> _Requirement_: Filter the entries beneath this task, copying only the lines that hold the word "embeddings".

> _Plain-text document sources_:
____________________
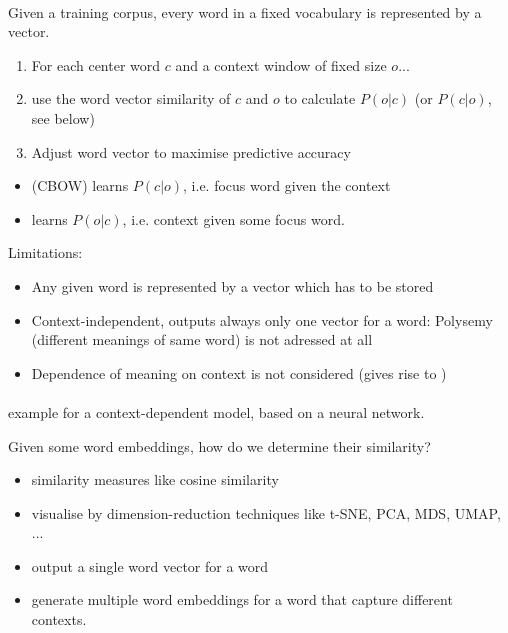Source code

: \documentclass[10pt,twocolumn]{article}
\begin{document}
\paragraph{} 
Given a training corpus, every word in a fixed vocabulary is represented by a vector.
\begin{enumerate}
\item For each center word $c$ and a context window of fixed size $o$...
\item use the word vector similarity of $c$ and $o$ to calculate $P(o|c)$ (or
  $P(c|o)$, see below)
\item Adjust word vector to maximise predictive accuracy
\end{enumerate}
\begin{itemize}
\item {} (CBOW) learns $P(c|o)$, i.e. focus word given
  the context
\item {} learns $P(o|c)$, i.e. context given some focus word.
\end{itemize}
Limitations:
\begin{itemize}
\item Any given word is represented by a vector which has to be stored
\item Context-independent, outputs always only one vector for a word: Polysemy
  (different meanings of same word) is not adressed at all
\item Dependence of meaning on context is not considered (gives rise to
  )
\end{itemize}

\paragraph{ } example for a context-dependent model, based on
a neural network.

Given some word embeddings, how do we determine their similarity?
\begin{itemize}
\item similarity measures like cosine similarity
\item visualise by dimension-reduction techniques like t-SNE, PCA, MDS, UMAP,
  ...
\end{itemize}

\begin{itemize}
\item {} output a single word vector for a word
\item {} generate multiple word embeddings for a
  word that capture different contexts.
\end{itemize}
\end{document}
____________________
> _Answer box_:
Given some word embeddings, how do we determine their similarity?
\item {} generate multiple word embeddings for a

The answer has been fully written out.